D2K: Scalable Community Detection in Massive Networks via Small-Diameter k-Plexes
Alessio Conte (National Institute of Informatics, Japan); Tiziano De Matteis (University of Pisa); Daniele De Sensi (University of Pisa); Roberto Grossi (Universita' di Pisa); Andrea Marino (Universita' di Pisa); Luca Versari (Universita' di Pisa)

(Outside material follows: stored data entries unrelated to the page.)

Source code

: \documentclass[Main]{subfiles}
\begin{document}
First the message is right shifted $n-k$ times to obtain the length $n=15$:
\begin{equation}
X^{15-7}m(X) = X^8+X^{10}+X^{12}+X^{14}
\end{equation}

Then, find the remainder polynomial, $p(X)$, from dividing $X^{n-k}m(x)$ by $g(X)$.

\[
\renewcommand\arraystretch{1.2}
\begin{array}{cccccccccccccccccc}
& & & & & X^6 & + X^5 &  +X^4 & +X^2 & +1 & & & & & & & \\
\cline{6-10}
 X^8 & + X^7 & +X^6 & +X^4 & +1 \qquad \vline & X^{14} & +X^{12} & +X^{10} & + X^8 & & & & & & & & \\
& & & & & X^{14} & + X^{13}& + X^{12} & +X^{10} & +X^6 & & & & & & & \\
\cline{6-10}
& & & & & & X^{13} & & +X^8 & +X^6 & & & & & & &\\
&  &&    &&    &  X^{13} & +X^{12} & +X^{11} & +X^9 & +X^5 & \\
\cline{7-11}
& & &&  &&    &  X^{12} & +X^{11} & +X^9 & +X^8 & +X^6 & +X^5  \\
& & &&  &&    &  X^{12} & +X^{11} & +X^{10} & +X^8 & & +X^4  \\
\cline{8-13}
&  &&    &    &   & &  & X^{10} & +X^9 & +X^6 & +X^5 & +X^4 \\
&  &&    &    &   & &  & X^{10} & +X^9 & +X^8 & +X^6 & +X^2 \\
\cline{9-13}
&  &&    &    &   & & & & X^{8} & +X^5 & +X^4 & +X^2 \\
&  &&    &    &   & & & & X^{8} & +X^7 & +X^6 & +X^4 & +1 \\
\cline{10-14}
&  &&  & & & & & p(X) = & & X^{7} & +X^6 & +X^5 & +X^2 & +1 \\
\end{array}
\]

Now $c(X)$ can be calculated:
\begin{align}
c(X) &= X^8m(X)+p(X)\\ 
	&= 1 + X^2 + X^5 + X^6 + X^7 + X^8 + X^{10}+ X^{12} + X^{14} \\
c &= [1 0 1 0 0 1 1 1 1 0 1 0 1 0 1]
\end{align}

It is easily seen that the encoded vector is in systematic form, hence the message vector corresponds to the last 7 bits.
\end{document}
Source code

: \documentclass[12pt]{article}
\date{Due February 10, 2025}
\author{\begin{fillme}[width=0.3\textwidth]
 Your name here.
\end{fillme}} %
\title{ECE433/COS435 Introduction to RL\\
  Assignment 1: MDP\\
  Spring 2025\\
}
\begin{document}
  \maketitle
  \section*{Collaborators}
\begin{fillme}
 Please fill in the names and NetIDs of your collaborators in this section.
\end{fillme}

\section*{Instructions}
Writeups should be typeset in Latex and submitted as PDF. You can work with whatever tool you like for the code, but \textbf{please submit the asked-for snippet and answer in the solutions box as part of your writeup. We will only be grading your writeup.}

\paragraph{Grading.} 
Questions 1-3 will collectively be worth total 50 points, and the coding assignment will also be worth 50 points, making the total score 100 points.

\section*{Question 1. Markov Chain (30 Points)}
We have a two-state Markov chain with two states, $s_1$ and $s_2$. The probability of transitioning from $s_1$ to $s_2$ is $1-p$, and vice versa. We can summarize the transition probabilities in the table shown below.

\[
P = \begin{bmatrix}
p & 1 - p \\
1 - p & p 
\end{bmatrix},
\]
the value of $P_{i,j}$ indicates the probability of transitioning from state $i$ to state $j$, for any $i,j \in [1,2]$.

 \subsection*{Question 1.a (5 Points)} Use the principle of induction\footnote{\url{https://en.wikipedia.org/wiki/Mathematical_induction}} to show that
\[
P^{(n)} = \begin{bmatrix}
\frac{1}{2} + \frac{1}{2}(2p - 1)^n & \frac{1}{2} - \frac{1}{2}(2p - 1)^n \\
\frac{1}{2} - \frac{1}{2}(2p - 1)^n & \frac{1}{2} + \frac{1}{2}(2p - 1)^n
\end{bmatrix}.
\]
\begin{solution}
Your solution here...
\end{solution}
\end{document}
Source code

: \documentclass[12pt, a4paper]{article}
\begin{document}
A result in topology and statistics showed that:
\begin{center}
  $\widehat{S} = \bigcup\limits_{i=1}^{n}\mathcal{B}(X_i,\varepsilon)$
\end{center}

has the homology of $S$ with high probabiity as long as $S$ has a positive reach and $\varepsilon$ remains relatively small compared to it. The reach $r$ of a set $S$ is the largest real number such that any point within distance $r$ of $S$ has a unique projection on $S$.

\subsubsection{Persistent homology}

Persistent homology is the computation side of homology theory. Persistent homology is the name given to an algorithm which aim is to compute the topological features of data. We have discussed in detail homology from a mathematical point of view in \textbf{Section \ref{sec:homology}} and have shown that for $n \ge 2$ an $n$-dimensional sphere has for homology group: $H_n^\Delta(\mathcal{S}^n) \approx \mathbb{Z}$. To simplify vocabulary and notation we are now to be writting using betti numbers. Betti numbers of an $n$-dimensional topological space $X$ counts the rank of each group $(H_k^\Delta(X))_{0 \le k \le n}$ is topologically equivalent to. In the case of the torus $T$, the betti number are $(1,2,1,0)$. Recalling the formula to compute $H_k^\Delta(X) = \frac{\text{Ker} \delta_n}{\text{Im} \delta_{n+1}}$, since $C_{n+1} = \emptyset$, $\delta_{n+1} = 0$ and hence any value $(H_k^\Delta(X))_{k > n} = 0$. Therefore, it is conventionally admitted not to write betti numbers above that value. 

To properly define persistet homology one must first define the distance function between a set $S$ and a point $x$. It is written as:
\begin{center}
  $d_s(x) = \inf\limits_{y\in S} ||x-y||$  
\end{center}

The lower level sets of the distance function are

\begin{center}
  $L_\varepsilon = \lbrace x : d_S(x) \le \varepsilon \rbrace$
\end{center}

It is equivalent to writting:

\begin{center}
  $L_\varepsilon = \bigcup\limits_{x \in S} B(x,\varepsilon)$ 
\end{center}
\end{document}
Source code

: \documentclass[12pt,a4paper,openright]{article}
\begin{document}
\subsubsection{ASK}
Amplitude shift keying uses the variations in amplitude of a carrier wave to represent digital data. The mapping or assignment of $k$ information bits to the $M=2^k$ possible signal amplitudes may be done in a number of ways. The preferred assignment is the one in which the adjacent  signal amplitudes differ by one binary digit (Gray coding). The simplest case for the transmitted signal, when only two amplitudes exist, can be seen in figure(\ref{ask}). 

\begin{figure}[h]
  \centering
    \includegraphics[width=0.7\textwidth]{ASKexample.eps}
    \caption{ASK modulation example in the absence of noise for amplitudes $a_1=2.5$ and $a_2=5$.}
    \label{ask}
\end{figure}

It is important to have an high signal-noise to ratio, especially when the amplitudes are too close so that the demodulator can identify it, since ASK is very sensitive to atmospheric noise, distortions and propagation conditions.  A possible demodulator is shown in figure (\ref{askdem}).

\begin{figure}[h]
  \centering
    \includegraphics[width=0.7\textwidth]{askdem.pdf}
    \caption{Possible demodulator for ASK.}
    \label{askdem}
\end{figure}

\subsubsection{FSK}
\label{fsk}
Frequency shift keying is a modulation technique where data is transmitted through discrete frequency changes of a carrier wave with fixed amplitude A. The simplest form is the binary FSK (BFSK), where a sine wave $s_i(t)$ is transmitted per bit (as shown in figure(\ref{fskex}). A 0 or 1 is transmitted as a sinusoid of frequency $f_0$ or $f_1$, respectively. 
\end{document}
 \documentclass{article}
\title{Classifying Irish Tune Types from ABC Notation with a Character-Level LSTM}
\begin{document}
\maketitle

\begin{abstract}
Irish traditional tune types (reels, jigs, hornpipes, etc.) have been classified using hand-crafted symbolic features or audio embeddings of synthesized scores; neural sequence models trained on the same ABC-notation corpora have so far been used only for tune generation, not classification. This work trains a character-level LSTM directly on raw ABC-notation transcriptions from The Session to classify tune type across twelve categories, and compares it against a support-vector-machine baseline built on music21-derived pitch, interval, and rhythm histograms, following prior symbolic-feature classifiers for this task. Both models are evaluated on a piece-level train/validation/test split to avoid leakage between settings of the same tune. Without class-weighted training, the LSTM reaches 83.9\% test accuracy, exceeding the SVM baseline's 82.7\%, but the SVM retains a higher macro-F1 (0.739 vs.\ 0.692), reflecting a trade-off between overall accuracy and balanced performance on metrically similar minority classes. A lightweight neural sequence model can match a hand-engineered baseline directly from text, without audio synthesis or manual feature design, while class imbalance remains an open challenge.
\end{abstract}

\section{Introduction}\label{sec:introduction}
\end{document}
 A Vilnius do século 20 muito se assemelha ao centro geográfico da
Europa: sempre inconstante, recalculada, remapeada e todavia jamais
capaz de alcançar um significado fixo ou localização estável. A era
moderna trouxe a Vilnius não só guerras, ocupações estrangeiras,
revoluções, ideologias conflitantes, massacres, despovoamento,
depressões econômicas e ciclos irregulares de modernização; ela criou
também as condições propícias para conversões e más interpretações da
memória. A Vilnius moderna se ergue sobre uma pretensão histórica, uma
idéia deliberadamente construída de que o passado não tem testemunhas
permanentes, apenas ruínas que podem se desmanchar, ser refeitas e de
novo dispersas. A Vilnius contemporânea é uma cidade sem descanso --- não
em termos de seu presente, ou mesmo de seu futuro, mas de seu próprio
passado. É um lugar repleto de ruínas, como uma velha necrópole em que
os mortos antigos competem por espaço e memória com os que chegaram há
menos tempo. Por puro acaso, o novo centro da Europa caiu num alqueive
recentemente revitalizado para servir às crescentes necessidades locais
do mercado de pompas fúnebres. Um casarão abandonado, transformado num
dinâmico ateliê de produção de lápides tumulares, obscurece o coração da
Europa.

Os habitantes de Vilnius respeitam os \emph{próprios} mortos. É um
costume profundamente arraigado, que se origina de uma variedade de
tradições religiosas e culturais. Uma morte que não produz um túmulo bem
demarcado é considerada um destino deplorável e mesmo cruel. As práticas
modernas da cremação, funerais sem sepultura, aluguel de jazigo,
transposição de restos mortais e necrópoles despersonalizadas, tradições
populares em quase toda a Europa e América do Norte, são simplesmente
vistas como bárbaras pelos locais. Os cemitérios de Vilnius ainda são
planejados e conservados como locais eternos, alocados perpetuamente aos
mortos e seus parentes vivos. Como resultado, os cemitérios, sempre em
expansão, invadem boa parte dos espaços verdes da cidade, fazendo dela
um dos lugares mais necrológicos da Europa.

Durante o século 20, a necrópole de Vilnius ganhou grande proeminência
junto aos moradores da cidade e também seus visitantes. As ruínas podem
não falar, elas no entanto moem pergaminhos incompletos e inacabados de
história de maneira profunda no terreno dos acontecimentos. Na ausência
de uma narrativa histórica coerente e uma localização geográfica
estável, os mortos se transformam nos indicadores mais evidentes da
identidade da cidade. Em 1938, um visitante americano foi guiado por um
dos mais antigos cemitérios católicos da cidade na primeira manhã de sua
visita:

This paper studies k-plexes, a well known pseudo-clique model for network communities. In a k-plex, each node can miss at most k-1 links. Our goal is to detect large communities in today’s real-world graphs which can have hundreds of millions of edges. While many have tried, this task has been elusive so far due to its computationally challenging nature: k-plexes and other pseudo-cliques are harder to find and more numerous than cliques, a well known hard problem. We present D2K, which is the first algorithm able to find large k-plexes of very large graphs in just a few minutes. The good performance of our algorithm follows from a combination of graph-theoretical concepts, careful algorithm engineering and a high-performance implementation. In particular, we exploit the low degeneracy of real-world graphs, and the fact that large enough k-plexes have diameter 2. We validate a sequential and a parallel/distributed implementation of D2K on real graphs with up to half a billion edges.